Warum sich zwei HEPA-Filter im Preis stark unterscheiden können
Preisvergleiche auf Grundlage einer Beschreibung wie "610 x 610 x 292 HEPA-Filter" sind meist irreführend. Diese Angabe nennt nur die Außenmaße. Sie sagt nichts über die Abscheideklasse, die Medienfläche, das Rahmenmaterial, die Dichtungsart oder darüber, ob der Filter einzeln geprüft wurde. Jeder dieser Punkte beeinflusst sowohl die Herstellkosten als auch das Verhalten des Filters im Betrieb.
Ein sinnvoller Vergleich beginnt damit, den Filter nicht als Kasten zu betrachten, sondern als Bauteil, das bei einem definierten Volumenstrom einen definierten Abscheidegrad mit einem definierten Druckverlust liefert.
1. Filterklasse: H13, H14 und höher
Nach EN 1822 sind H13 und H14 die HEPA-Klassen. H13-Filter erreichen bei MPPS (der durchdringungsfähigsten Partikelgröße) mindestens 99,95% Gesamtabscheidegrad, H14-Filter mindestens 99,995%. Auf dem Papier wirkt der Unterschied gering, bezogen auf die durchdringenden Partikel ist es jedoch der Faktor zehn.

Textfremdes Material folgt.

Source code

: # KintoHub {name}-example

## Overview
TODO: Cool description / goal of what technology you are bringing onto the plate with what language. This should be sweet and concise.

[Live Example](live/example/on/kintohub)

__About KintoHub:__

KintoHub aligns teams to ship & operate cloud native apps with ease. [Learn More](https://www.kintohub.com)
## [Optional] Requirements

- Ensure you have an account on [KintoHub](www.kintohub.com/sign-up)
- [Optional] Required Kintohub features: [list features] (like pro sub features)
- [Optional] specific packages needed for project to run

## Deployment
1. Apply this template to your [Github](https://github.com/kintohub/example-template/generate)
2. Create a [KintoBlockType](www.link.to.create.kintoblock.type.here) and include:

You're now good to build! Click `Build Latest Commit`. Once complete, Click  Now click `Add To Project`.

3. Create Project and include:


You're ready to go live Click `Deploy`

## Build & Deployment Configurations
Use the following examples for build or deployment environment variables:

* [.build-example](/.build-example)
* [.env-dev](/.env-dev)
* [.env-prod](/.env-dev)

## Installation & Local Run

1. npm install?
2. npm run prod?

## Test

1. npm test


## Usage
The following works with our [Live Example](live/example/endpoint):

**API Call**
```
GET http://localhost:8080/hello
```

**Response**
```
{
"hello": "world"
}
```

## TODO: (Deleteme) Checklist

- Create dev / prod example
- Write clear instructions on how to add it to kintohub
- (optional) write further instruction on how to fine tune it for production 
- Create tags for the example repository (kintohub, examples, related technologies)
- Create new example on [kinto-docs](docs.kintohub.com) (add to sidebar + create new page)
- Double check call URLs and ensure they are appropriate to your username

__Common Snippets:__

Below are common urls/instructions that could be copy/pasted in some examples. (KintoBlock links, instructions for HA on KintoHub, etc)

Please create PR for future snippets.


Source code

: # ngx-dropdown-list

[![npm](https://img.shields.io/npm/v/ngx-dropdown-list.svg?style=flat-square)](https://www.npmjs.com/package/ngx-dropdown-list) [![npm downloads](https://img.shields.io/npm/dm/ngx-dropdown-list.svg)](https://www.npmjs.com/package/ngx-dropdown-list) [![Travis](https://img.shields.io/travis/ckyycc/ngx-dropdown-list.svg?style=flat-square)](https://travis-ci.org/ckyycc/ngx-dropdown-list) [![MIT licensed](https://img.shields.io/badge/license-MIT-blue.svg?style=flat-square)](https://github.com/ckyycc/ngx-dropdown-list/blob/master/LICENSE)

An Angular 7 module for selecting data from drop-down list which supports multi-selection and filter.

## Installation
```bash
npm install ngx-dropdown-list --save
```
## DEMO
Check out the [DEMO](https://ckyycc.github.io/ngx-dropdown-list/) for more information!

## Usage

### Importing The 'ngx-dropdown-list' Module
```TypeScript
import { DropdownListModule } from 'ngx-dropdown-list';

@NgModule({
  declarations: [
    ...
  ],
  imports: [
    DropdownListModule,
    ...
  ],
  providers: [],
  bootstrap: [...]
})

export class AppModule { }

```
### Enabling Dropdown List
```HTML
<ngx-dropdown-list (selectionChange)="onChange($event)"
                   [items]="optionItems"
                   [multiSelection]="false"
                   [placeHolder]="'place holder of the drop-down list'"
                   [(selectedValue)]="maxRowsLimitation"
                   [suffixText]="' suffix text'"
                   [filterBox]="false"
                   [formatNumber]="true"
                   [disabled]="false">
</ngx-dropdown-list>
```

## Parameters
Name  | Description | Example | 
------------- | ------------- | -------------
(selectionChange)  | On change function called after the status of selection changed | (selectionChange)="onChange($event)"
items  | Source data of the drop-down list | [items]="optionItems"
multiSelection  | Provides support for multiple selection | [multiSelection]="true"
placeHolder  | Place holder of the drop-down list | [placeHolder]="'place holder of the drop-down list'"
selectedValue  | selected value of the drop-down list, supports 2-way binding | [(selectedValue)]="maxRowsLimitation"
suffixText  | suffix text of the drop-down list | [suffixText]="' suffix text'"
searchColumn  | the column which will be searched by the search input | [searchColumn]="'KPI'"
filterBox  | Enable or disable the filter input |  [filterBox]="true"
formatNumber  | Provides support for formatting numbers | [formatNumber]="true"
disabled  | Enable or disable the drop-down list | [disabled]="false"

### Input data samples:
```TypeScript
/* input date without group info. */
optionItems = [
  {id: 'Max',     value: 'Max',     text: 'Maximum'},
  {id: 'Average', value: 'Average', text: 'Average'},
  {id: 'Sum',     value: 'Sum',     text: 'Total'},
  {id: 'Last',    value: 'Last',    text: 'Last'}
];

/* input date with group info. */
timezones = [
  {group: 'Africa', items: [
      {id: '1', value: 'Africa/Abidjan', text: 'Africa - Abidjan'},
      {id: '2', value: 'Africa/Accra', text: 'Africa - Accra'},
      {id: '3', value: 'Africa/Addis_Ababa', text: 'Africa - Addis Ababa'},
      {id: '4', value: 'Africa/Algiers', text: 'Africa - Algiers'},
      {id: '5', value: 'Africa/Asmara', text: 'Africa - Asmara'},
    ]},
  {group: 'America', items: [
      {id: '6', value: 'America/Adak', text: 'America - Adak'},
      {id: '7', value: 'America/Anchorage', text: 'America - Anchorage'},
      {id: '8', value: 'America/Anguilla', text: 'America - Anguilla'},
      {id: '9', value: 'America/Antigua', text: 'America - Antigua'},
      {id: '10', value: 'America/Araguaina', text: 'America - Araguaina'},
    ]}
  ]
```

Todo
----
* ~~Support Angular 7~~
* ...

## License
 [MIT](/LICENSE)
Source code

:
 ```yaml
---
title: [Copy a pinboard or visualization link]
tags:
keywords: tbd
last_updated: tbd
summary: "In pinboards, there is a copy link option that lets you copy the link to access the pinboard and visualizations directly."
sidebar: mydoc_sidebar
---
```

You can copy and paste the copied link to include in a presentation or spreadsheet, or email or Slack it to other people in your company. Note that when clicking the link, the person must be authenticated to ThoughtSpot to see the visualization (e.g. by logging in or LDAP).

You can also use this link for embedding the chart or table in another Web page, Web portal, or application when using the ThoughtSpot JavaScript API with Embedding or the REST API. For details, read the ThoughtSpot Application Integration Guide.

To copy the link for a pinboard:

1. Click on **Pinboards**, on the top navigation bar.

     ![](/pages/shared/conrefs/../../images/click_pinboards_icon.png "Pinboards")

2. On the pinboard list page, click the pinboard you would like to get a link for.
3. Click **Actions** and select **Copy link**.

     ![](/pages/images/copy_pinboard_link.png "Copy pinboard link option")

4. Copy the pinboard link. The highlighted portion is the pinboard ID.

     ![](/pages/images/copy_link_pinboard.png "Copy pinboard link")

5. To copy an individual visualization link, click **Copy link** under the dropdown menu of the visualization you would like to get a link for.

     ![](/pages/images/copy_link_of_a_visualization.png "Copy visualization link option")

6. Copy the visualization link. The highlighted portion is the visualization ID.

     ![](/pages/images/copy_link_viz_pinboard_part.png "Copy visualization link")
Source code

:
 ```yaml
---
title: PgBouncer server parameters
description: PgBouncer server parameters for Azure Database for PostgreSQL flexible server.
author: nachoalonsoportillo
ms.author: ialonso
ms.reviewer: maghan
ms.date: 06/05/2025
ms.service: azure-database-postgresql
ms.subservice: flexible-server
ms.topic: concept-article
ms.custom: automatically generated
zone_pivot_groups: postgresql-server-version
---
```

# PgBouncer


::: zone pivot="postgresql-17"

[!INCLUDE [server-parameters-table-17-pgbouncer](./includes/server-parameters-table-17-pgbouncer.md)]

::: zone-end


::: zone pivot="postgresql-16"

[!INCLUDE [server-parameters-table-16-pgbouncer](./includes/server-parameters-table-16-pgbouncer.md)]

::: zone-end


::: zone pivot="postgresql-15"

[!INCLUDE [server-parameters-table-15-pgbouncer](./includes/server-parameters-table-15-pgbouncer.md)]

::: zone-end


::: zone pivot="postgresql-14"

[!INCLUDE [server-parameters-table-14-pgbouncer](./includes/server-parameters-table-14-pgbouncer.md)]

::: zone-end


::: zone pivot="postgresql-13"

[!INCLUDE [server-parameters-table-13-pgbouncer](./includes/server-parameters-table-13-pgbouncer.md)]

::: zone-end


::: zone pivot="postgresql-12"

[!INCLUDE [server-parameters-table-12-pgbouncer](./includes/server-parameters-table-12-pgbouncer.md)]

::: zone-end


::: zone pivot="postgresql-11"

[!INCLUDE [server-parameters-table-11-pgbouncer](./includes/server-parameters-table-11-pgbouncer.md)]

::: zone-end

Eine höhere Klasse erfordert mehr Medienfläche, um denselben Druckverlust zu halten, sowie engere Fertigungstoleranzen. Ein H14-Filter ist daher deutlich teurer als ein H13 gleicher Abmessung. Beim Übergang zu U15 und den ULPA-Klassen vergrößert sich der Abstand weiter.
Der häufigste Kostenfehler an dieser Stelle ist die Wahl einer höheren Klasse als erforderlich. Um die Klasse am tatsächlichen Bedarf auszurichten, lesen Sie unseren Beitrag zu den Unterschieden zwischen H13- und H14-HEPA-Filtern.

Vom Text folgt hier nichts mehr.